Here, the commercial lease agreement in the record clearly shows the employer is obligated to pay a surcharge for maintenance costs, and the employer has a right to require maintenance under Sections 2 and 3 of the agreement. Therefore, I conclude the lease agreement confers the employer sufficient control over the parking lot where claimant fell. Under the circumstances, the “parking lot” exception to the “going and coming” rule applies and the injury occurred in the course of claimant’s employment.

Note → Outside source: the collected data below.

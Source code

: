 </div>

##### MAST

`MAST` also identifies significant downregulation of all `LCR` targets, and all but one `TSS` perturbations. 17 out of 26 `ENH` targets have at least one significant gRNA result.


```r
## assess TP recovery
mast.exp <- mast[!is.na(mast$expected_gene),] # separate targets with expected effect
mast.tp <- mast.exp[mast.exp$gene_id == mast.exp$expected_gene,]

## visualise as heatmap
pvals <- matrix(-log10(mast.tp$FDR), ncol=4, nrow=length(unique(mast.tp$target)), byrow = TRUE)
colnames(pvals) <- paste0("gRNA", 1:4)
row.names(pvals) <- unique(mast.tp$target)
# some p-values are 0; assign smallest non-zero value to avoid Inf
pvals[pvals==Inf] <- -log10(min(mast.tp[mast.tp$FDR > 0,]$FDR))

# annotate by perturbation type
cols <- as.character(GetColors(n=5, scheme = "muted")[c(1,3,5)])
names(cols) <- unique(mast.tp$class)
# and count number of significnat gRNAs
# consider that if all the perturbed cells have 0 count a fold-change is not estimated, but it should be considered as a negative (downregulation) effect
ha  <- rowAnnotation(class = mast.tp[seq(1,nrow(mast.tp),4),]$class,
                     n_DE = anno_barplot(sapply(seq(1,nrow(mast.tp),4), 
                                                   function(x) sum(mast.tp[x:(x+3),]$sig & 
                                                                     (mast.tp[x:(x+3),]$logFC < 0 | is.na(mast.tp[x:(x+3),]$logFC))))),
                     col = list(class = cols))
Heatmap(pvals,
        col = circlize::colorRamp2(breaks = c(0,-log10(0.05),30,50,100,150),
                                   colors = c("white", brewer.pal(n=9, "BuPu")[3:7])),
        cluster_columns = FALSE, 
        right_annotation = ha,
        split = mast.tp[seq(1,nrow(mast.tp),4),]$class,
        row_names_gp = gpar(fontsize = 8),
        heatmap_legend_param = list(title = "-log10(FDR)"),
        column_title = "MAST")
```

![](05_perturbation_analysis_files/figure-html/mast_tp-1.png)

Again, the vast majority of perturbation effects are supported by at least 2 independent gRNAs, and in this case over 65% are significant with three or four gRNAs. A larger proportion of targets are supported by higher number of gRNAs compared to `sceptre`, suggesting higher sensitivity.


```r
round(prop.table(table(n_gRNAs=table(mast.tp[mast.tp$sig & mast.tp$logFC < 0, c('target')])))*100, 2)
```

This is not the end of the unitary work-connection test, however. The “arising out of” prong is satisfied only if the claimant’s injury is the product of either (1) “a risk connected with the nature of the work” or (2) “a risk to which the work environment exposed claimant.” Redman Industries, Inc. v. Lang, 326 Or 32, 36 (1997); see also Sandberg v. JC Penney Co. Inc., 243 Or App 342, 348 (2011) (“[T]o arise out of employment, an injury must result from a risk connected with the nature of the work or a risk connected with the work environment.”).

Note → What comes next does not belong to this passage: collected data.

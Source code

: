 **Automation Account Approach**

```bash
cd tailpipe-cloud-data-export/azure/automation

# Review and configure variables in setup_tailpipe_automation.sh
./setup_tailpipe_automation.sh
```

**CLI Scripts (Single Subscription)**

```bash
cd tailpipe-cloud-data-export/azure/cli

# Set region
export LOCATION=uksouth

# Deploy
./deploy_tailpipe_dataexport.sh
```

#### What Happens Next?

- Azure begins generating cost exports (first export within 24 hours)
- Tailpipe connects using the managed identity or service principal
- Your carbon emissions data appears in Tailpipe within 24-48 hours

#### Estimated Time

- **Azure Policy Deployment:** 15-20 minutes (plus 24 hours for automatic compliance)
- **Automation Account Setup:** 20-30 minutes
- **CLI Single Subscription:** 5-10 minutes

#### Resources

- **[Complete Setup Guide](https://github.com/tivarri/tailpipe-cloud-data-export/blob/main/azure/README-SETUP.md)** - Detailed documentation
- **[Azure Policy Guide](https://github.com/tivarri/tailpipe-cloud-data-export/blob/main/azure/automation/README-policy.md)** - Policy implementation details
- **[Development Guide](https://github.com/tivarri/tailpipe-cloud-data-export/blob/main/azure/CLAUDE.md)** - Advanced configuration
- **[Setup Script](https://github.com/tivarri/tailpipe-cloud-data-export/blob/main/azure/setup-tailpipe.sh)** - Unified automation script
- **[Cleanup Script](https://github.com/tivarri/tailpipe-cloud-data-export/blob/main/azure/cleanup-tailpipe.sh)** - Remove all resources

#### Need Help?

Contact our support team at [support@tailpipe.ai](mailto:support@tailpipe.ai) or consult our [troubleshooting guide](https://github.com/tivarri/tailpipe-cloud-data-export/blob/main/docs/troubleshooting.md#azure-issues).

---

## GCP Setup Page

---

The circumstances here do not meet either of those alternative formulations. Nothing in the “nature of [claimant’s] work” as a surgical tech, whose work activities were confined to the hospital, bore any causal connection to suffering a right knee injury while walking in an off-campus parking lot to smoke. Nor did claimant’s “work environment” expose claimant to a risk of the injury that she suffered. Claimant did not use that lot to park her own car there—to the contrary, the record suggests the lot was utilized only by families of cancer patients undergoing treatment at the hospital. I find claimant’s employment was casually immaterial to the injury that she suffered. Under such circumstances, I find that claimant’s injury did not arise out of her employment. The employer’s July 1, 2017 denial must be affirmed.
CONCLUSIONS OF LAW AND OPINION
IT IS HEREBY ORDERED that the July 1, 2017 denial is affirmed. All other relief is denied.
Entered at Portland, Oregon, on May 2, 2018.